= Leo Bebb =

Fictional character

Leo Bebb is a fictional clergyman who is featured in The Book of Bebb, a tetralogy by Frederick Buechner. Cynthia Ozick calls him a "lustily flawed hero".

==Background==
Leo Bebb is the head of a religious diploma mill in Florida who had once served five years in a prison on a charge of exposing himself before a group of children. Buechner says of Bebb that "he came, unexpected and unbidden, from a part of myself no less mysterious and inaccessible than the part where dreams come from." Leland Ryken, Philip Ryken, and Todd Wilson note that "to a minister as flamboyant as Bebb, image is everything, so he hides his sordid past behind 'Gospelese' and benevolent acts."

==Physical appearance==
When Bebb is first introduced, in Lion Country, he is described as follows:

A workable, Tweedledum mouth with the lines at the corners, the hinge marks, making an almost perfect H with the tight lips. A face plump but firm, pale but not sick pale. He was high-polish bald and had hardly a trace of facial hair, beard or eyebrows even.

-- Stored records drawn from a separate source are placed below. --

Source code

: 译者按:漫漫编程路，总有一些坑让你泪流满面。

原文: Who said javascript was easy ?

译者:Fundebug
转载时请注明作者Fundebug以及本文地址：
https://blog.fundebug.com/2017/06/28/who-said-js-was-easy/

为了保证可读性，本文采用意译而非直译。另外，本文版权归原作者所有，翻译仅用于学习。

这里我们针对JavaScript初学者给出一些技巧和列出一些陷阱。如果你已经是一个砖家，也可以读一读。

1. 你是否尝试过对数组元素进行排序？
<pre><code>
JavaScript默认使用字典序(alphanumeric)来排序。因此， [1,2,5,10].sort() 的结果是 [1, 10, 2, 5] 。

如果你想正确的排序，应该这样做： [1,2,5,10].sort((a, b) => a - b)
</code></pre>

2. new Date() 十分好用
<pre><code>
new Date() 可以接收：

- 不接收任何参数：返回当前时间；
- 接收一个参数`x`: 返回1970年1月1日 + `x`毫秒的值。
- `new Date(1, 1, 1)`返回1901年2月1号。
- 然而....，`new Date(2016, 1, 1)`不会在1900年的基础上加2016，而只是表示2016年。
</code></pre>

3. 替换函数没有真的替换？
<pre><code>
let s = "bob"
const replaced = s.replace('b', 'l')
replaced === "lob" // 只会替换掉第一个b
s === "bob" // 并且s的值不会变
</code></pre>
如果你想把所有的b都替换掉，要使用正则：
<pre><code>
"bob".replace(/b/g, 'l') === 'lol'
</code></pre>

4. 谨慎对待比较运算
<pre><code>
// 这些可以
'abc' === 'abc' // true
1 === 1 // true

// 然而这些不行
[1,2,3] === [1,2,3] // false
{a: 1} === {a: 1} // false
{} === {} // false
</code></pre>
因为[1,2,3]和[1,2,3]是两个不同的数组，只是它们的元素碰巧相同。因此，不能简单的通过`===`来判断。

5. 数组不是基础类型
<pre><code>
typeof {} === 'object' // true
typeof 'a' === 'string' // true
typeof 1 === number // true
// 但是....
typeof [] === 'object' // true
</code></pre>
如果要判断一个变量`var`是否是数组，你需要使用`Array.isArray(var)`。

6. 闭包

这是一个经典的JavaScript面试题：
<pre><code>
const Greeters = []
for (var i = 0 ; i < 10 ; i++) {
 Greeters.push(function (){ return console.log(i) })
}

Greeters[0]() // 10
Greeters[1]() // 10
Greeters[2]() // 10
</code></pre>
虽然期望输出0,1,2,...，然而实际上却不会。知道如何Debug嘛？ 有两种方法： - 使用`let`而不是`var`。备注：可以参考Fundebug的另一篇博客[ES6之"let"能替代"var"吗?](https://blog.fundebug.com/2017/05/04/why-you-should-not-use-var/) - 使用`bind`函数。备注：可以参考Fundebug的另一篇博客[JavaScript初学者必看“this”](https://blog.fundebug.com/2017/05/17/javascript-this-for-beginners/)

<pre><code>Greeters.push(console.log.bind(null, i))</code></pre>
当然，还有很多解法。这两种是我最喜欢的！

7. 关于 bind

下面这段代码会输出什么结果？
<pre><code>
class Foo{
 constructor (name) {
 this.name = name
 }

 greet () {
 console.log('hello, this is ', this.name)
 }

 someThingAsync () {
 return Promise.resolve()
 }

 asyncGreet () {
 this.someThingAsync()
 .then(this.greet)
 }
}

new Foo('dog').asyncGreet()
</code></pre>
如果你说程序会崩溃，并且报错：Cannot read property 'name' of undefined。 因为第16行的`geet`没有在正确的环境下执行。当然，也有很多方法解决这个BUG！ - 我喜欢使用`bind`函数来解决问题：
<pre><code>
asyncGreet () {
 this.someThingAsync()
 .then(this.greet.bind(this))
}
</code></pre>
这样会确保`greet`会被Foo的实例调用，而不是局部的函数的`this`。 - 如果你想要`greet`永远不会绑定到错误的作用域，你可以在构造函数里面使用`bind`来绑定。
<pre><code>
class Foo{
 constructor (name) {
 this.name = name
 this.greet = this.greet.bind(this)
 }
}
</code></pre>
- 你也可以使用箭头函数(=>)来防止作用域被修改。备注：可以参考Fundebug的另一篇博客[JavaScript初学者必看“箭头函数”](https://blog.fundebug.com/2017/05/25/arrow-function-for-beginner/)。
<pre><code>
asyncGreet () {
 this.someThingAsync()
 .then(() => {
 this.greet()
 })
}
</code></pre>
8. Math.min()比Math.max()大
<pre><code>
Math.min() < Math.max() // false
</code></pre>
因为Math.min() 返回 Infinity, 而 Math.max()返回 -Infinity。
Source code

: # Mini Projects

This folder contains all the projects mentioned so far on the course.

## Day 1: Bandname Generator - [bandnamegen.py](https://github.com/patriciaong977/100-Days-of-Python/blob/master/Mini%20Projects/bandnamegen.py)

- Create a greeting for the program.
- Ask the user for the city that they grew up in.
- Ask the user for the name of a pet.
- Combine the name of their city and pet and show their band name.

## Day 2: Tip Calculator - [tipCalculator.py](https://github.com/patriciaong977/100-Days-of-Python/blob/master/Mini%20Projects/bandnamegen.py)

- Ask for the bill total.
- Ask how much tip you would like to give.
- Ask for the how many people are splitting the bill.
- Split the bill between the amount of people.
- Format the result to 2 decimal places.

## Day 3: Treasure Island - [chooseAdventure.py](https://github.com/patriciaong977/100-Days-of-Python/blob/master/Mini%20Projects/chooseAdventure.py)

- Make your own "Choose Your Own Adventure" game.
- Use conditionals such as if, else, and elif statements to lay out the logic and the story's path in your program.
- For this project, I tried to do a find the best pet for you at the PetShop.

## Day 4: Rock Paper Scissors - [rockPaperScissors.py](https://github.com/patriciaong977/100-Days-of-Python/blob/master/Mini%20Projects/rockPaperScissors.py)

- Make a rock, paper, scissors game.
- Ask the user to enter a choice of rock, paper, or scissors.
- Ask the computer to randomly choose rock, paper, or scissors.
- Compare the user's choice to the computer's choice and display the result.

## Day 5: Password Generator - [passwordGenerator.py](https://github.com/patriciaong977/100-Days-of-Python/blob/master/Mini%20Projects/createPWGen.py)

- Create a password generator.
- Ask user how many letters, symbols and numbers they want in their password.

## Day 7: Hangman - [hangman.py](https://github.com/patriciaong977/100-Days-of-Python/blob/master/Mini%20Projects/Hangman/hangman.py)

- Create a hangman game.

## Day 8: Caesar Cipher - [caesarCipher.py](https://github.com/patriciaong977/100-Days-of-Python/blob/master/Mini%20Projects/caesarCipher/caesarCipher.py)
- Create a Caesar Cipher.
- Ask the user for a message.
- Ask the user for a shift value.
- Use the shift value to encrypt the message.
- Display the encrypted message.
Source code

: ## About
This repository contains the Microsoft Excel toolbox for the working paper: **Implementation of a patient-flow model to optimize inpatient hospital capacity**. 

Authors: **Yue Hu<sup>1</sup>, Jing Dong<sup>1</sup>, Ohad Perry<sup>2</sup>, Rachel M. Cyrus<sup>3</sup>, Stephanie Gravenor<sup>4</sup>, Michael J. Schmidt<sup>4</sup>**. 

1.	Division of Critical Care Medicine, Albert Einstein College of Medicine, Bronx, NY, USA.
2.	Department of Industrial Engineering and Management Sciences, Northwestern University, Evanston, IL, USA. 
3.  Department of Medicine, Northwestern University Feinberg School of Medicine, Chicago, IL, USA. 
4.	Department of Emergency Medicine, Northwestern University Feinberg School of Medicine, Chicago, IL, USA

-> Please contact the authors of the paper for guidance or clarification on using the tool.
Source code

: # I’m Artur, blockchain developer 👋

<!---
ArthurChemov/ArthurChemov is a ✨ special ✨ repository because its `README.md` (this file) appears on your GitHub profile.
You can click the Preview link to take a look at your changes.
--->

The eyes were jazzy and wide open and expectant, as if he'd just pulled a rabbit out of a hat or was waiting for me to.

==Evaluation==
W. Dale Brown asks the question,

"Is it possible that the unlikeliest of vessels, the obvious shyster, that round ball of contradictions and failings, could function as an instrument of grace?"

Brown goes on to suggest that "Buechner's repeated use of ambiguous protagonists as channels of grace suggests Graham Greene, J. F. Powers and Robertson Davies."